The Sunday Woman
- First edition (publ. Mondadori)
- Author: Carlo Fruttero and Franco Lucentini
- Original title: La donna della domenica
- Translator: William Weaver
- Genre: Crime fiction
- Publication date: 1972

= The Sunday Woman =

Crime novel by Carlo Fruttero and Franco Lucentini

The Sunday Woman (La donna della domenica) is a crime novel by Italian authors Carlo Fruttero and Franco Lucentini, first published in 1972. It was subsequently translated into English by William Weaver in 1973.

The novel is set in the city of Turin, and deals with the investigation of commissioner Santamaria about the murder of an architect of dubious fame, Garrone. Among the protagonists are Anna Carla Dosio, a beautiful and rich woman, and her friend Massimo Campi, a rich homosexual, who, while playing an intellectual game, had the architect Garrone killed in a letter. Later in the novel, Campi's boyfriend, Lello, a municipal clerk who was investigating by himself on the murder, is also killed. In the end of the novel, suspicions against the two are raised when Santamaria discovers that Garrone had been killed for his blackmailing, related to a project for a new quarter of buildings, against an old woman.
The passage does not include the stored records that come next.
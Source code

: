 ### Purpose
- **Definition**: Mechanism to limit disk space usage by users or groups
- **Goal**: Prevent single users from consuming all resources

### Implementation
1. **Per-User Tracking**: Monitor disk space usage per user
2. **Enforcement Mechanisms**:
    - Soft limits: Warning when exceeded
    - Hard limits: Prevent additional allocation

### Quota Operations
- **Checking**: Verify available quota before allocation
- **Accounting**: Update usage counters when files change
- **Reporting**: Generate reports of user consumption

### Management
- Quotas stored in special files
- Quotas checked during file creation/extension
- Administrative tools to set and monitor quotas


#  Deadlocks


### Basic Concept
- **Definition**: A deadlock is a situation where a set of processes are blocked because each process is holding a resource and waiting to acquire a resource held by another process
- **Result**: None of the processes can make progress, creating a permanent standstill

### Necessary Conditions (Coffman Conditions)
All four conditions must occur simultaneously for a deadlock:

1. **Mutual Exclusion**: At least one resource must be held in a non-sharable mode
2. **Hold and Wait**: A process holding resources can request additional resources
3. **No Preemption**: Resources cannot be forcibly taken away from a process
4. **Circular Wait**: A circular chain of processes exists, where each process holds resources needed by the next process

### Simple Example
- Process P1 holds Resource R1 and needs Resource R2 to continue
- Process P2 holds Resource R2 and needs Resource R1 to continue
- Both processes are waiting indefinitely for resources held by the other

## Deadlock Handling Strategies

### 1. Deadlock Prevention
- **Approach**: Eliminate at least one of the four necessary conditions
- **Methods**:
The book is notable for its ironic portrait of Turin's bourgeoisie. It is also considered one of the first examples of modern Italian crime novels.

==Film adaptation==

A film adaptation of the same name, directed by Luigi Comencini, was released in 1976, starring Marcello Mastroianni as Santamaria, Jacqueline Bisset as Anna Carla and Jean-Louis Trintignant as Massimo.